• **TASK DESCRIPTION**:
Check every line of the data for the word "kill", and copy those that have it.
# # # #
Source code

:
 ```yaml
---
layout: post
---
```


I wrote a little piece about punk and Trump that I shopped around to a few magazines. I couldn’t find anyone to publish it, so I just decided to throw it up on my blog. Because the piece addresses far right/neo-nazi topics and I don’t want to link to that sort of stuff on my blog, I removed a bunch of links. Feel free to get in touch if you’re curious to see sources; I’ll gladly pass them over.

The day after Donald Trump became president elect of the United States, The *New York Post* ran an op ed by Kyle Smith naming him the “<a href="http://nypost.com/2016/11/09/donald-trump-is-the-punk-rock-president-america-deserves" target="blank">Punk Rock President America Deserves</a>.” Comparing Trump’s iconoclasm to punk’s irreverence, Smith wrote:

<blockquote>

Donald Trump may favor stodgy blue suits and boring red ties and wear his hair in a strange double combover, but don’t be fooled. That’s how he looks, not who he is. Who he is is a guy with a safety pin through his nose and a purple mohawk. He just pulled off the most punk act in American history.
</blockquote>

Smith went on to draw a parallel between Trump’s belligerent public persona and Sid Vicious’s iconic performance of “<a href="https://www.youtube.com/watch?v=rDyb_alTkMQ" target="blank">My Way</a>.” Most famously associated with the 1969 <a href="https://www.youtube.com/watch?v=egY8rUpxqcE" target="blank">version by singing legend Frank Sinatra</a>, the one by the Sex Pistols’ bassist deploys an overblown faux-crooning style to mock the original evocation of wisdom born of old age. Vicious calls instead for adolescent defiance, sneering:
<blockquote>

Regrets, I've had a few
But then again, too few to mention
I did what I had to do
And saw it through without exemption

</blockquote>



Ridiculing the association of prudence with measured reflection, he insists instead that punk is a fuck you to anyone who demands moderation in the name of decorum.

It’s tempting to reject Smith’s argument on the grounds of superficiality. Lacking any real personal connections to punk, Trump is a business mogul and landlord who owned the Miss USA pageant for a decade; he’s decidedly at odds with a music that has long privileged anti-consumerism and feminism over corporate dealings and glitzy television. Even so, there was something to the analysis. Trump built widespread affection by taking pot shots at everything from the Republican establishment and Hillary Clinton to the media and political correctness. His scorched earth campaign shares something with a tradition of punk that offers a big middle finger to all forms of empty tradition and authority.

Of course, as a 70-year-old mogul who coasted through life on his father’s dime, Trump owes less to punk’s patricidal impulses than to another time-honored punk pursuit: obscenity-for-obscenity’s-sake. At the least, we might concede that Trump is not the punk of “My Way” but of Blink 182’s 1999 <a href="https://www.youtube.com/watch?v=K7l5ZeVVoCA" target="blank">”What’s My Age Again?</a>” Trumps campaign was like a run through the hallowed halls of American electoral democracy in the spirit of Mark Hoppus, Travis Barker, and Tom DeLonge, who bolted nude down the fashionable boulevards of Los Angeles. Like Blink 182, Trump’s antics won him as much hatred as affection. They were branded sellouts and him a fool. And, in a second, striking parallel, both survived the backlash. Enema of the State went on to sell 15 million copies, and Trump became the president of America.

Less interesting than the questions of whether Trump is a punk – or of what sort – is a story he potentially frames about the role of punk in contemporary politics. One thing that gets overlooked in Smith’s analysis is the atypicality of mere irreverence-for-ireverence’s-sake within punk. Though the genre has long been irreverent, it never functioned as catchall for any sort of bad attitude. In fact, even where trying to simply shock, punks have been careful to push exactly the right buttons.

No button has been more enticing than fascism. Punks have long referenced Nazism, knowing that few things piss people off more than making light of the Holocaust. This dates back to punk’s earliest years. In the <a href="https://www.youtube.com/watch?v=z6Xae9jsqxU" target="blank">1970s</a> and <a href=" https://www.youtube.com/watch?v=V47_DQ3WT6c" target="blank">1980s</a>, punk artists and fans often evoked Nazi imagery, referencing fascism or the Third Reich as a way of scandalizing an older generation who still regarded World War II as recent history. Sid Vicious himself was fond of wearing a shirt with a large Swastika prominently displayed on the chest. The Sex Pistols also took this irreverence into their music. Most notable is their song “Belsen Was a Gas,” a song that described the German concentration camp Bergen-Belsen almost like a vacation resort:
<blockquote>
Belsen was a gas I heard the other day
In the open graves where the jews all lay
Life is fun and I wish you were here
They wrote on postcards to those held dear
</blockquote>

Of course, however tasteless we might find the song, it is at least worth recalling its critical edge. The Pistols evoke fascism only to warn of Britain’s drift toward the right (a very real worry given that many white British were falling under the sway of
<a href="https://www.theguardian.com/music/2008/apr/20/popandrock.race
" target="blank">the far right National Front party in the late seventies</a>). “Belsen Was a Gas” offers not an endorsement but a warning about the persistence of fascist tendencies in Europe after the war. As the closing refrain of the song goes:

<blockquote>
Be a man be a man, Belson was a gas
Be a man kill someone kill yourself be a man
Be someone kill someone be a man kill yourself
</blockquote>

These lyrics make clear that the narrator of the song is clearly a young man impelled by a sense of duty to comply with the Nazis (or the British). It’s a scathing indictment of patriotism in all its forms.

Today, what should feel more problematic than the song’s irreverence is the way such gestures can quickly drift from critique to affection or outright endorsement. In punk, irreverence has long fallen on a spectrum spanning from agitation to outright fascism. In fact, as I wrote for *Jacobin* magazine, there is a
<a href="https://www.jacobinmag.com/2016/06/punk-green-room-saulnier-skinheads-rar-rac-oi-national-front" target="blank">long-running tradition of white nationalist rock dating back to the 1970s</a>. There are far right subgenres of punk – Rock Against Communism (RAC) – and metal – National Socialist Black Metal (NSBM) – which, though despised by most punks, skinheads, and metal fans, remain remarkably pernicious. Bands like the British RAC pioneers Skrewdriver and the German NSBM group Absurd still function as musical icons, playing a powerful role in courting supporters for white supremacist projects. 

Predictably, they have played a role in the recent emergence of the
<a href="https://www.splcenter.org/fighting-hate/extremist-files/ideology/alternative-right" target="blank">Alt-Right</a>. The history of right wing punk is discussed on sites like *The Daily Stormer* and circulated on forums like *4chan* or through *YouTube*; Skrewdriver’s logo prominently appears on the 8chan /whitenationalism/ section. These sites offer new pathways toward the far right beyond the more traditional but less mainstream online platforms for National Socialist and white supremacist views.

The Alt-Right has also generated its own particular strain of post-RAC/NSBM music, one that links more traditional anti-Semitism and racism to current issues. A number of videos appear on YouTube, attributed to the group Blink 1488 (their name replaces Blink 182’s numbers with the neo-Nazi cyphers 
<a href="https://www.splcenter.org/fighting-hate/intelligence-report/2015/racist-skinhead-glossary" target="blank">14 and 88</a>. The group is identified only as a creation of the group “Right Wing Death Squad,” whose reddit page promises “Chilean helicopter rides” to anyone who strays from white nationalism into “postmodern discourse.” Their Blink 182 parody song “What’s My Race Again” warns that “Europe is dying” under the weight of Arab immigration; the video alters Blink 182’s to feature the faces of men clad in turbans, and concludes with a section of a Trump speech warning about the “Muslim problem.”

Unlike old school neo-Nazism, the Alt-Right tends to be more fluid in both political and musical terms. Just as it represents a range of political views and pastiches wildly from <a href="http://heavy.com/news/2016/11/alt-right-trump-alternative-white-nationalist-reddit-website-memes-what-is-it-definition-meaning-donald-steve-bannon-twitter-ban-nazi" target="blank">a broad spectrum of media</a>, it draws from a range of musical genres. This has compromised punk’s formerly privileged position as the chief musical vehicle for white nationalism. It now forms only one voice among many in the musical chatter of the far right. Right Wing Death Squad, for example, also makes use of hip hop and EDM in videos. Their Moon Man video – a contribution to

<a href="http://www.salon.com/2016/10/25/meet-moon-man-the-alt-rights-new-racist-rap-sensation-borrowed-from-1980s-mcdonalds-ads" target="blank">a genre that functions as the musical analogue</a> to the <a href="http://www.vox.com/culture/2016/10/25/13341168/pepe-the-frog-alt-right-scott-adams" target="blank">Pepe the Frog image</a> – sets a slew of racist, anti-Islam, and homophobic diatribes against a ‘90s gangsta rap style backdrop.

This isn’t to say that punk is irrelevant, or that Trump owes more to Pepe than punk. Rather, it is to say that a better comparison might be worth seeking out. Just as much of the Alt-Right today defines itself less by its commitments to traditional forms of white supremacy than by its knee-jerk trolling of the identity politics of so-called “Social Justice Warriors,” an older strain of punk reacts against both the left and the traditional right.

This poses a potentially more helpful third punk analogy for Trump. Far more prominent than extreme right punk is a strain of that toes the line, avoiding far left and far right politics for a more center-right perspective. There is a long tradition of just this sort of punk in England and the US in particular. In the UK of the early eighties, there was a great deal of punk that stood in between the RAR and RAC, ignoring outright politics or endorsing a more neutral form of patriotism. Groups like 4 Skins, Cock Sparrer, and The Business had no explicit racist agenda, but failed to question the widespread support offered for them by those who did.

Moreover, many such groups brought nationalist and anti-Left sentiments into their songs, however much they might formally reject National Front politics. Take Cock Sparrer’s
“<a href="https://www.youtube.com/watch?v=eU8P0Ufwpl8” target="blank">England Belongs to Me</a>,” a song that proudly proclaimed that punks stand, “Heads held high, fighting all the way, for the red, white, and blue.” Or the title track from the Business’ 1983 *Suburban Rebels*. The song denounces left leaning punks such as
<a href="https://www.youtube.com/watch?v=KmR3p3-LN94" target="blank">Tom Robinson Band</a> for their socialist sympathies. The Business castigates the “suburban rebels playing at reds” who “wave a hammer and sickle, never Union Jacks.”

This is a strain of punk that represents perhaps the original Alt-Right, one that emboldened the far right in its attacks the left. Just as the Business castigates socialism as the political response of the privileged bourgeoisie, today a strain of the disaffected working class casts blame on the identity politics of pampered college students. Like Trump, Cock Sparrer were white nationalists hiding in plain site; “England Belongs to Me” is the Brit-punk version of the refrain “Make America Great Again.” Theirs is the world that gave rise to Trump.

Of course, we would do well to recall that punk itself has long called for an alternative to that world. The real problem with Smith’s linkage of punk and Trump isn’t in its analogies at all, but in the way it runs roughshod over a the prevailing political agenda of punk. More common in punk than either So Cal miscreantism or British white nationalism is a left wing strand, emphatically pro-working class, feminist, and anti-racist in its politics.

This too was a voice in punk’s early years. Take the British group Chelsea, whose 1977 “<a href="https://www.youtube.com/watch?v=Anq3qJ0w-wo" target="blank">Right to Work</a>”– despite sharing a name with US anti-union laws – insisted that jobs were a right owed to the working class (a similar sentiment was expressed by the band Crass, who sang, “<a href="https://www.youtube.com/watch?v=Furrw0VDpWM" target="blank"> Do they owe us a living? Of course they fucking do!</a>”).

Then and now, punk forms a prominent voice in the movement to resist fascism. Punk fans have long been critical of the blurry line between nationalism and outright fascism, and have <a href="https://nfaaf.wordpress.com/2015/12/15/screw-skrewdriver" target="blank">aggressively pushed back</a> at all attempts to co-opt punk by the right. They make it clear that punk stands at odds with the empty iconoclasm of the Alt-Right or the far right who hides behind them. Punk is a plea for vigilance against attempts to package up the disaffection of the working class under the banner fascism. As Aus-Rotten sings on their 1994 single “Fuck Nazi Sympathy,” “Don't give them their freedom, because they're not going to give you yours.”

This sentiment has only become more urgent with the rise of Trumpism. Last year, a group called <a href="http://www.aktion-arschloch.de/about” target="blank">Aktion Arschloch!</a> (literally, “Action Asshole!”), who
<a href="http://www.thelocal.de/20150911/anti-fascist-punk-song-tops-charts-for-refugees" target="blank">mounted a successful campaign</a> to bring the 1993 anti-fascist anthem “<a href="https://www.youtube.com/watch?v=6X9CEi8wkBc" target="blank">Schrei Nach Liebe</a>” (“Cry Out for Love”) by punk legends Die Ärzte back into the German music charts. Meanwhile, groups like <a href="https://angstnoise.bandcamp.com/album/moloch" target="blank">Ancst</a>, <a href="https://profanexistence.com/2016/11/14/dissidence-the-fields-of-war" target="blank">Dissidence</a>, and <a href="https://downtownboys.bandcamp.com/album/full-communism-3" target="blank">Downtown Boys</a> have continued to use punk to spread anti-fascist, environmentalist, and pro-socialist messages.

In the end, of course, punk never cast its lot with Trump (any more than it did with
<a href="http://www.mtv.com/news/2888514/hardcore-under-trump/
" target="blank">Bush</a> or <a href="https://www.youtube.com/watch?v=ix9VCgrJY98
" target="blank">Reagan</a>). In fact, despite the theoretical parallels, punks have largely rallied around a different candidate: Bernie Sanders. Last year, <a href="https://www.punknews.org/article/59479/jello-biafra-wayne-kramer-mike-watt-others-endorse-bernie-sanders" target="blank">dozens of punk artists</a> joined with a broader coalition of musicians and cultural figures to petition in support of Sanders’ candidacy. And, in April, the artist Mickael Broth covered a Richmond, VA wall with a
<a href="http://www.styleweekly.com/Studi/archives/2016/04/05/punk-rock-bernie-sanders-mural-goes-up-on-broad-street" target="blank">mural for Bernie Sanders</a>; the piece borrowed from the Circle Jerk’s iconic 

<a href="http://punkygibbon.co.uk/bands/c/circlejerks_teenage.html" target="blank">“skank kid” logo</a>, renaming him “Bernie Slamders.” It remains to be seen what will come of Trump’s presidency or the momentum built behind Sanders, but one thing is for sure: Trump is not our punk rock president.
# # # #
• **WRITTEN RESPONSE**:
Be a man kill someone kill yourself be a man
Be someone kill someone be a man kill yourself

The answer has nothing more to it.